■ **Task data**:
# # # # #

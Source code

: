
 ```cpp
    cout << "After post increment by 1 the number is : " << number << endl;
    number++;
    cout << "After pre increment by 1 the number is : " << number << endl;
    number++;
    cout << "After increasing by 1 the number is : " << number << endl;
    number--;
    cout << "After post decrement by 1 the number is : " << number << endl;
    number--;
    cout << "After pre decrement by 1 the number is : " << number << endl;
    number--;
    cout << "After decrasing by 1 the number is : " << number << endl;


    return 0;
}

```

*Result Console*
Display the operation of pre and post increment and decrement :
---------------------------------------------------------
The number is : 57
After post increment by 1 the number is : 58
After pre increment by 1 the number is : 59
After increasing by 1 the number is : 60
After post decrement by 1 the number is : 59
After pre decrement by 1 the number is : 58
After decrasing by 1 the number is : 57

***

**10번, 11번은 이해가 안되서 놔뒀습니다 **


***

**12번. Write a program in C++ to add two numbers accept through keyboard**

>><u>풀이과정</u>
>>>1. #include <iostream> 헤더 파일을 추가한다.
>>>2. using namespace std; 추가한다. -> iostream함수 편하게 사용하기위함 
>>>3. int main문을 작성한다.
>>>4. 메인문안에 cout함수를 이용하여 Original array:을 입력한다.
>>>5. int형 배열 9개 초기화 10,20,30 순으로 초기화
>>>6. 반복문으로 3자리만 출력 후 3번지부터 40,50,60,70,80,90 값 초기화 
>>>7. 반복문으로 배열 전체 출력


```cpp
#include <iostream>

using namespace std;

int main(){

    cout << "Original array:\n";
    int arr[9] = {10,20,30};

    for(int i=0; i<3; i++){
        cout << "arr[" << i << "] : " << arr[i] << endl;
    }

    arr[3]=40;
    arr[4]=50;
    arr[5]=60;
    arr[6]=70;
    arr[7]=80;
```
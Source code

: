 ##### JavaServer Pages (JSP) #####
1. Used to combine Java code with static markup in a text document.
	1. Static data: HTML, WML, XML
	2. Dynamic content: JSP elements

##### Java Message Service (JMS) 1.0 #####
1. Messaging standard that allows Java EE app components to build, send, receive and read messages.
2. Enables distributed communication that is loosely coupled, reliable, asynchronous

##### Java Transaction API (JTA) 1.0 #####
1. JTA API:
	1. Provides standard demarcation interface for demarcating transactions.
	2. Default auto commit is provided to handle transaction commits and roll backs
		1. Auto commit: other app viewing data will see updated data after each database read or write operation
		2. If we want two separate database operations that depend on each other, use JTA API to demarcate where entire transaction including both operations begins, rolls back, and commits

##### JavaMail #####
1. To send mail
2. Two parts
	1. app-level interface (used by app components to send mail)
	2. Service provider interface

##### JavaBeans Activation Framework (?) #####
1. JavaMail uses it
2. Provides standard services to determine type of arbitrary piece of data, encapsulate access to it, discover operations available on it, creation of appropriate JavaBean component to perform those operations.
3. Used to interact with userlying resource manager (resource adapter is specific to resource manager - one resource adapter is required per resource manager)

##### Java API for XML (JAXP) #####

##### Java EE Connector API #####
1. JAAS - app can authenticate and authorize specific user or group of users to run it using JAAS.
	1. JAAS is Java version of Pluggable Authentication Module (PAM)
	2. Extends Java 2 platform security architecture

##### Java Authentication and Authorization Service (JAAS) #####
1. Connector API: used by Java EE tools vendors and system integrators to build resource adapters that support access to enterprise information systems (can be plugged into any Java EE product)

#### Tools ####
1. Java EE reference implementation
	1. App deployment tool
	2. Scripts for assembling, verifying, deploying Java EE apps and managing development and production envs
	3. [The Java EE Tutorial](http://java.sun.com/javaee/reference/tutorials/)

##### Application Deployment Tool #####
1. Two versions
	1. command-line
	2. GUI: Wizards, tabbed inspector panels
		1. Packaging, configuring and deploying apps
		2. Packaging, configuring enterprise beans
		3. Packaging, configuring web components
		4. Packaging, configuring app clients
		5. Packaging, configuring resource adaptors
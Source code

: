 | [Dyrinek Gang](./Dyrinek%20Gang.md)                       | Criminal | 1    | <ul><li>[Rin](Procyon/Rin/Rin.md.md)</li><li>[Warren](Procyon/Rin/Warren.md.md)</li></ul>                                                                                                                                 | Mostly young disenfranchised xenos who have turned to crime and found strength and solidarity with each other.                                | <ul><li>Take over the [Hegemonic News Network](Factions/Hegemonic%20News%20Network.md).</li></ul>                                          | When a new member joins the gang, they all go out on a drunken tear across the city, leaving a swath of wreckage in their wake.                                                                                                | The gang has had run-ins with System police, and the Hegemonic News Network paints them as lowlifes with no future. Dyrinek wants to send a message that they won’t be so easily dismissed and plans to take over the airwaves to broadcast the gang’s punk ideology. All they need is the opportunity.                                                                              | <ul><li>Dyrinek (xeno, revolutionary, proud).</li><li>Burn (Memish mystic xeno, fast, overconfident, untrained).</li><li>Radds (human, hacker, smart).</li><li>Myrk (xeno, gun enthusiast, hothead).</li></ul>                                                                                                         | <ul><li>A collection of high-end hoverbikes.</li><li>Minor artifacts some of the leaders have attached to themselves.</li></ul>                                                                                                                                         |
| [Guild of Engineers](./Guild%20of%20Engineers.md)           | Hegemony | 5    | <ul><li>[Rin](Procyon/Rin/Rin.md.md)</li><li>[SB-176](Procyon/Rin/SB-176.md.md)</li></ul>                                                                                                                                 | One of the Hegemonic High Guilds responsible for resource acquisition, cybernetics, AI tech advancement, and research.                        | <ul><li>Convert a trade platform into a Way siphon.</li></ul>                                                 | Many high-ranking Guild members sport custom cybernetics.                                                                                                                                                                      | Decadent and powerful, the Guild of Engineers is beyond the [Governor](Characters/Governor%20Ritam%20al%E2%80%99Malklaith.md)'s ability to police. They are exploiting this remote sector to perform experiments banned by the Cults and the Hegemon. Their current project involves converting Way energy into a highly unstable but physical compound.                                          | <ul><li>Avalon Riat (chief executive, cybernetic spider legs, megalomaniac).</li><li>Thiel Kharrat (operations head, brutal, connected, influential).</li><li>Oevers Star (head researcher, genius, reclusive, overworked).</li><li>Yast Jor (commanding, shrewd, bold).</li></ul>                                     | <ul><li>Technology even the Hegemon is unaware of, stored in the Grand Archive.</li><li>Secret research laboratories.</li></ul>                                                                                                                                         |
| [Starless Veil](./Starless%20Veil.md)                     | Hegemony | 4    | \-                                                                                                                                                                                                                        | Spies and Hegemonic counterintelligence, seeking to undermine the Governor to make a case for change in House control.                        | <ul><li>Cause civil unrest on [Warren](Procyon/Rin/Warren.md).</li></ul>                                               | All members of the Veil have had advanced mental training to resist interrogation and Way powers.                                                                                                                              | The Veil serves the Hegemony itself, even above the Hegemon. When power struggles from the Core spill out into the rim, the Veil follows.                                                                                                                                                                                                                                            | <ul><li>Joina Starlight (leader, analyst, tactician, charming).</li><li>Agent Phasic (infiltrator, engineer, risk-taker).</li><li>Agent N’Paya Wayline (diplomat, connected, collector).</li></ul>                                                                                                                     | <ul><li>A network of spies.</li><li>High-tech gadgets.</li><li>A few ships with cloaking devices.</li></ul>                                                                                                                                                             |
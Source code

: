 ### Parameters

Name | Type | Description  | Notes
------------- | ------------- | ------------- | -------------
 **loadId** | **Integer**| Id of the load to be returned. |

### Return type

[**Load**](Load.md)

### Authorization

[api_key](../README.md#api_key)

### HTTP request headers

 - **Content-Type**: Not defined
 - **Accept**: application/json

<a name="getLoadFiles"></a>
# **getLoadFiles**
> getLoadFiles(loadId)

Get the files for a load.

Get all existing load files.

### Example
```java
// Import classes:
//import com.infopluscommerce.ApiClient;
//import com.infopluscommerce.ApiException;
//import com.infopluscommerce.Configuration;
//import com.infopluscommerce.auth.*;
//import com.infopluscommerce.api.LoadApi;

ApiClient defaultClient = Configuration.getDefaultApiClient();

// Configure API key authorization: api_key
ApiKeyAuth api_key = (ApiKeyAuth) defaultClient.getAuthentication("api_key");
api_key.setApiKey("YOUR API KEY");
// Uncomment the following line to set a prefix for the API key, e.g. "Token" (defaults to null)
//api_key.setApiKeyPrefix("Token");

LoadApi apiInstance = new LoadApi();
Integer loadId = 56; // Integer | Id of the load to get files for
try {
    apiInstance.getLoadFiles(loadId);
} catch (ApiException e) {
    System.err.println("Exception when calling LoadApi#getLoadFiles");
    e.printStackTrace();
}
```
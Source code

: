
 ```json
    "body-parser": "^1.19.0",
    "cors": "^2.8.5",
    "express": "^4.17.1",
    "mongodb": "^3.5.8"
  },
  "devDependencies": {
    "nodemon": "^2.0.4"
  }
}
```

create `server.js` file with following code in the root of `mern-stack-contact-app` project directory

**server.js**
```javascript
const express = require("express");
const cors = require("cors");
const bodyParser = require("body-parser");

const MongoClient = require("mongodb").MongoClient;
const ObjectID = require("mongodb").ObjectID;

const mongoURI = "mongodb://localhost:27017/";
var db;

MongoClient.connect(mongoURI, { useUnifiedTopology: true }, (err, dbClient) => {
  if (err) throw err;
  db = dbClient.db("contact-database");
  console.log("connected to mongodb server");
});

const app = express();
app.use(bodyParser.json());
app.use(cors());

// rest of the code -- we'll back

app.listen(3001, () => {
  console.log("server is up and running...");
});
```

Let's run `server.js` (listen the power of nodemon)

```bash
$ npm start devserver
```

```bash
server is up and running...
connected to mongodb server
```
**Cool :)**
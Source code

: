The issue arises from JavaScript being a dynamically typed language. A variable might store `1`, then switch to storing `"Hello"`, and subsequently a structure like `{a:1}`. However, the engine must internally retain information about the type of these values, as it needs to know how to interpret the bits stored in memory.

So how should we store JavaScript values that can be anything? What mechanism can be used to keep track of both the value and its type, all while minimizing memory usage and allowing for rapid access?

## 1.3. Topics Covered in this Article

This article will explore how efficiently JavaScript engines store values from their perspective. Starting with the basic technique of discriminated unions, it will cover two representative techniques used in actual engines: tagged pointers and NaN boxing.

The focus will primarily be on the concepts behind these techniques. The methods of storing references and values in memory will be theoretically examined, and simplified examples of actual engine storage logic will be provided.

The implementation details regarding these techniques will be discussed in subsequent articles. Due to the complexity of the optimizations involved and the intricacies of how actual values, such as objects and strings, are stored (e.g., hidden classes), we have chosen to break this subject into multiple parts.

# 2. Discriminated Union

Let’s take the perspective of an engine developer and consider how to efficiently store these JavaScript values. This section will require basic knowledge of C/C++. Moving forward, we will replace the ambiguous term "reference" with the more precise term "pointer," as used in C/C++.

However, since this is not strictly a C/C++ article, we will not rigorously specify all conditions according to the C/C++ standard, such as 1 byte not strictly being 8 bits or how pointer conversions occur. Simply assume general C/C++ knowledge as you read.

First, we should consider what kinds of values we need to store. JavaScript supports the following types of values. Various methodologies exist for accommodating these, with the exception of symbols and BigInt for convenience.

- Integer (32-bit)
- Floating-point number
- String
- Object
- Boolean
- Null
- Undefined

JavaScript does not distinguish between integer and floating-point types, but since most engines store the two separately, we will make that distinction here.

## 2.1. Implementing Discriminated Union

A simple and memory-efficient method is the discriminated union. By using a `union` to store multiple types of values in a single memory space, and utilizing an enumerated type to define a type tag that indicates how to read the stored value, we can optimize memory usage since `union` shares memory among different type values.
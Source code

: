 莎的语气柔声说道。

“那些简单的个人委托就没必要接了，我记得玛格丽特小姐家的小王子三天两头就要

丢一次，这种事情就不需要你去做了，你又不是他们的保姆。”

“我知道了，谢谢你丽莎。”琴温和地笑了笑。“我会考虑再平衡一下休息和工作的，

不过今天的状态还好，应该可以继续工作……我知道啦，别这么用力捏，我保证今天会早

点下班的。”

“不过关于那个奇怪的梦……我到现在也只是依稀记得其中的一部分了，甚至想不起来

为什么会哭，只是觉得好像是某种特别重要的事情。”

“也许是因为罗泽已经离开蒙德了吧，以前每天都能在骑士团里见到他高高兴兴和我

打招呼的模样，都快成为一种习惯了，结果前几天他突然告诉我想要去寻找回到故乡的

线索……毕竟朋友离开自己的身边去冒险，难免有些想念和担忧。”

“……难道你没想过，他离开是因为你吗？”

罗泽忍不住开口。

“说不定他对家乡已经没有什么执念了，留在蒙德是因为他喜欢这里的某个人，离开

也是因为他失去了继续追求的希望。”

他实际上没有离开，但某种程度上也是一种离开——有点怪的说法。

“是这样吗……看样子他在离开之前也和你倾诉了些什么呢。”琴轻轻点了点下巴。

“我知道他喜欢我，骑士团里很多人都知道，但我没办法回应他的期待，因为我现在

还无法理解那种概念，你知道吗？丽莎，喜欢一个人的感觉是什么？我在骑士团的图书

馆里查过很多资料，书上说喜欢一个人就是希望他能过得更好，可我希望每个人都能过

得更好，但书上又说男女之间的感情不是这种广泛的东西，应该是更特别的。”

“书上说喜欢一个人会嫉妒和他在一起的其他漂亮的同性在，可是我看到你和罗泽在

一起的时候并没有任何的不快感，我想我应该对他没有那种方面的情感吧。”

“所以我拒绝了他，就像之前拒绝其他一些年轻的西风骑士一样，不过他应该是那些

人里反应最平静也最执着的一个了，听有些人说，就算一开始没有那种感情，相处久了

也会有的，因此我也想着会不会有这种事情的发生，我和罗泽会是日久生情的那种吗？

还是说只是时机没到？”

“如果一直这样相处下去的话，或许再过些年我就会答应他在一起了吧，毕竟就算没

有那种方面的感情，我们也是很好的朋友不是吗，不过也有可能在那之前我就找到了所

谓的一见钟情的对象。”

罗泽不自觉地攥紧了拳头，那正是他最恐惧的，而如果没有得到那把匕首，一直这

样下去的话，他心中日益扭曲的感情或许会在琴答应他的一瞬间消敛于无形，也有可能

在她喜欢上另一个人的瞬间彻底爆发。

# # # # #

■ **Exercise goal**:
Note how many lines in the material hold the word "knowledge", and give that number with nothing added.

■ **Task result**:
2